Items listed in a dataset:
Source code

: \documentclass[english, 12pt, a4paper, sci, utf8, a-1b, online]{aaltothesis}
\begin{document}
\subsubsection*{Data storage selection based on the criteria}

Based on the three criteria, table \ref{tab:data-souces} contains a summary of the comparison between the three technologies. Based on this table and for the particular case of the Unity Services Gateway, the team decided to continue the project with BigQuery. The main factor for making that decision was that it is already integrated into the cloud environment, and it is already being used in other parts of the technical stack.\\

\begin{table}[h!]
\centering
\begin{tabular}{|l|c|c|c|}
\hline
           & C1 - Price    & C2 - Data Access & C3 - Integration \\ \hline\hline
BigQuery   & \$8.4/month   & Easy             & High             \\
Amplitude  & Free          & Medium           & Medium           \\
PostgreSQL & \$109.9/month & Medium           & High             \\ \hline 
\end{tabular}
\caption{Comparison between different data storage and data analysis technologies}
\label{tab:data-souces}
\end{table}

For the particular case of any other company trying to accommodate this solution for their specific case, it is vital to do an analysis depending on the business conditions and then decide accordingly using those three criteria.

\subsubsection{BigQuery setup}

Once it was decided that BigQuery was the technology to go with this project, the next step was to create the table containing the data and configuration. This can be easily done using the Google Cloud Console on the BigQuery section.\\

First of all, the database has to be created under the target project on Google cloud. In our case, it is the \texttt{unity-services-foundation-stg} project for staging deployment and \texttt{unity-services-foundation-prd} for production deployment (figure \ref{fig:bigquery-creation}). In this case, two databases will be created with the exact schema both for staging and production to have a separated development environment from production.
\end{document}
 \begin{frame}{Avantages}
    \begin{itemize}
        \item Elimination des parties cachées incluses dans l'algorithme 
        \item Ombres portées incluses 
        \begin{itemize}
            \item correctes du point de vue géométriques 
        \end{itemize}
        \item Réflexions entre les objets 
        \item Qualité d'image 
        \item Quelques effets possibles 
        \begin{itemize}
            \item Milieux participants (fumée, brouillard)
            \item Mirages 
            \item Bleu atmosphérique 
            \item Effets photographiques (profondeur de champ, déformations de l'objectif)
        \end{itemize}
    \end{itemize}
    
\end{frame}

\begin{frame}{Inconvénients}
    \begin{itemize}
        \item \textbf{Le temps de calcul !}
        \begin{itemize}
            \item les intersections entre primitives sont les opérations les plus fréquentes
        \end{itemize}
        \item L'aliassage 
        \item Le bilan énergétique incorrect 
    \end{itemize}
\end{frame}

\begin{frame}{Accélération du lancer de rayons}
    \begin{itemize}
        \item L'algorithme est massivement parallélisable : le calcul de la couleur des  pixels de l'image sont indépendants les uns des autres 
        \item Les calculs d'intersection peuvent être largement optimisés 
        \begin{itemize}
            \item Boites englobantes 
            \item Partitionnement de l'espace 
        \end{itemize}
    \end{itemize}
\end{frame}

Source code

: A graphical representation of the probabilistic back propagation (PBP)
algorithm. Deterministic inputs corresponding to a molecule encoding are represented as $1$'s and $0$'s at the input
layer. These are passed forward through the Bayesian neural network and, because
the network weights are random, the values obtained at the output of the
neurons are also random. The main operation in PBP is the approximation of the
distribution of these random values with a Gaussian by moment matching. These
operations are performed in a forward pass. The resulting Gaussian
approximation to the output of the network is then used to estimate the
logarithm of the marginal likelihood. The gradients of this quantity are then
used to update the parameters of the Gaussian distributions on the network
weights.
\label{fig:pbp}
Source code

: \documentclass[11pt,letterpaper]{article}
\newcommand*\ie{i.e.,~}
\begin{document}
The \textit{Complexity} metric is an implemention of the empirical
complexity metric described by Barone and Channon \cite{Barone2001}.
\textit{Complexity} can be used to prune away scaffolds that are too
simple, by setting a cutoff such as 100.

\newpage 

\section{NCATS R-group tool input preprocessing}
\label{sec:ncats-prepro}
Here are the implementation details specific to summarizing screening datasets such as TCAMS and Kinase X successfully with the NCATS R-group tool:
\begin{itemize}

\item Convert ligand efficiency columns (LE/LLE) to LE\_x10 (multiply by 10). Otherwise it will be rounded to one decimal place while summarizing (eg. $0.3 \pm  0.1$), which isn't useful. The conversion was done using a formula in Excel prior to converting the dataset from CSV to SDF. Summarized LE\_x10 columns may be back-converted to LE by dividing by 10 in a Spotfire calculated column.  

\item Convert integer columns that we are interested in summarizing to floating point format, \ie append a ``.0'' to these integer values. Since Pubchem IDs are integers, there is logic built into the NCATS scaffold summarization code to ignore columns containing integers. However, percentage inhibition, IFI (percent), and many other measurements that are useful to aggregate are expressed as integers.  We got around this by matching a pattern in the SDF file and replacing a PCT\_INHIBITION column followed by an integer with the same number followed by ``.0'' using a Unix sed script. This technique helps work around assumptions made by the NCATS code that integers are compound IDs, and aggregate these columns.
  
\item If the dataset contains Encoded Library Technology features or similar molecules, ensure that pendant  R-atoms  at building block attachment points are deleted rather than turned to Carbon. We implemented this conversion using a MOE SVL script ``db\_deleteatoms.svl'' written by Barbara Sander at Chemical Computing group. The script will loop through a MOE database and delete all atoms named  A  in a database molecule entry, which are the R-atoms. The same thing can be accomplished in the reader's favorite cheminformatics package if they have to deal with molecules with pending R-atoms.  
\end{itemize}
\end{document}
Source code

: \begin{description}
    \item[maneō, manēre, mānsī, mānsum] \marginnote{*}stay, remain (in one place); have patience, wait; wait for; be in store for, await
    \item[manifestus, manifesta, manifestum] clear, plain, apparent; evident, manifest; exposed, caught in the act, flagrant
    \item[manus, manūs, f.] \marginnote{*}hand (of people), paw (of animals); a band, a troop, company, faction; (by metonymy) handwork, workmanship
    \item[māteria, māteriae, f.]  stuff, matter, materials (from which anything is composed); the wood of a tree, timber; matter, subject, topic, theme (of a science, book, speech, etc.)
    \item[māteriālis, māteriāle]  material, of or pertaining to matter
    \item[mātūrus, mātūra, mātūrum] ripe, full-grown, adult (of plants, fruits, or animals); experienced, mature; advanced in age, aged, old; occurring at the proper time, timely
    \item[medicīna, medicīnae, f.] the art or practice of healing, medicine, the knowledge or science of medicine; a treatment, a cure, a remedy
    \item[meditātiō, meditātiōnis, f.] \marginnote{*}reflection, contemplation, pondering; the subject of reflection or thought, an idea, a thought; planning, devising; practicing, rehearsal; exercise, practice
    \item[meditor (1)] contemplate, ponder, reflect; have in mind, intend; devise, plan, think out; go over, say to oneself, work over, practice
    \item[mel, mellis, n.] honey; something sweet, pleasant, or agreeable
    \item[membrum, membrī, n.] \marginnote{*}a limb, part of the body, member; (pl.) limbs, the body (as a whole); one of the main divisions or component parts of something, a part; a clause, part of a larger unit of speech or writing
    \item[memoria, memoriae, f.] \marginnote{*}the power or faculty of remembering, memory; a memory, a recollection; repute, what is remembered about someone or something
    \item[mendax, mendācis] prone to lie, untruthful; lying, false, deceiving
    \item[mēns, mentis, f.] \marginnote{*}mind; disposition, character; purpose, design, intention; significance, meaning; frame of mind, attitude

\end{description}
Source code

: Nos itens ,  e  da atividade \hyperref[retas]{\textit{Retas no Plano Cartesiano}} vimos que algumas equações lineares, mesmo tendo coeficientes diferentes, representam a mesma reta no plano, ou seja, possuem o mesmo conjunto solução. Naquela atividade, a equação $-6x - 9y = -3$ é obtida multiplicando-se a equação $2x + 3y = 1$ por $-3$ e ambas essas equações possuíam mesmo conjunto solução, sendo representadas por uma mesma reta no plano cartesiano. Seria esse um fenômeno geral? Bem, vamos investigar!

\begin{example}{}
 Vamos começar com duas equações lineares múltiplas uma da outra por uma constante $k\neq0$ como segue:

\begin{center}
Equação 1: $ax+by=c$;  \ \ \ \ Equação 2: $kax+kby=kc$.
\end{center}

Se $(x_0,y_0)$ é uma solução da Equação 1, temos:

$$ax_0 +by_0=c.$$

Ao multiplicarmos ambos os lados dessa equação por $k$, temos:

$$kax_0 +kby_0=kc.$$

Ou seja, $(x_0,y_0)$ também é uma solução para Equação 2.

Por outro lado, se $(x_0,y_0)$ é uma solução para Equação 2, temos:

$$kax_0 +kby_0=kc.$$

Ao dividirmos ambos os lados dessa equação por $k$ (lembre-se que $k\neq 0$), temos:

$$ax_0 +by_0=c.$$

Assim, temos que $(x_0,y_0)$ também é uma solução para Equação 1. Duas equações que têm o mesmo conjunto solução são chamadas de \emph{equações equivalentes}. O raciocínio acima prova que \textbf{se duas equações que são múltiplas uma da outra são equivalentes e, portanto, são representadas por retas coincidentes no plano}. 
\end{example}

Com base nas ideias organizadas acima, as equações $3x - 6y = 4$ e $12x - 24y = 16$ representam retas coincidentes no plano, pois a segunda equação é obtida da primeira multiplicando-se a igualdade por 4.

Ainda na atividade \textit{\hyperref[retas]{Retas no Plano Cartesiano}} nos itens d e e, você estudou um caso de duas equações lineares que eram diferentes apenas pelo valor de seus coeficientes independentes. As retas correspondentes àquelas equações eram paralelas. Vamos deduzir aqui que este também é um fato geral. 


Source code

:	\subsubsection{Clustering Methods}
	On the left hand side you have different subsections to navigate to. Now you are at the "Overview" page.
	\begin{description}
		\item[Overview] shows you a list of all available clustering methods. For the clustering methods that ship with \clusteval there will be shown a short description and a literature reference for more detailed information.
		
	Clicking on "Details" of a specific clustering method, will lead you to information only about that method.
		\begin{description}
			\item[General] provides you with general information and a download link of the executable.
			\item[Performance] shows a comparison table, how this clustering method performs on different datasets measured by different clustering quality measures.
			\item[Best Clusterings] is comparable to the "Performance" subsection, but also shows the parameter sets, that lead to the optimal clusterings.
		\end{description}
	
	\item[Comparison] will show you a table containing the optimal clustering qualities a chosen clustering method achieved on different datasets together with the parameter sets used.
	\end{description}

◆ Directions:
The reply should consist solely of the lines above from the one that has "simple, by setting a cutoff such as 100." through the one that has "Spotfire calculated column.", reproduced exactly.

◆ Answer to this problem:
simple, by setting a cutoff such as 100.

\newpage 

\section{NCATS R-group tool input preprocessing}
\label{sec:ncats-prepro}
Here are the implementation details specific to summarizing screening datasets such as TCAMS and Kinase X successfully with the NCATS R-group tool:
\begin{itemize}

\item Convert ligand efficiency columns (LE/LLE) to LE\_x10 (multiply by 10). Otherwise it will be rounded to one decimal place while summarizing (eg. $0.3 \pm  0.1$), which isn't useful. The conversion was done using a formula in Excel prior to converting the dataset from CSV to SDF. Summarized LE\_x10 columns may be back-converted to LE by dividing by 10 in a Spotfire calculated column.  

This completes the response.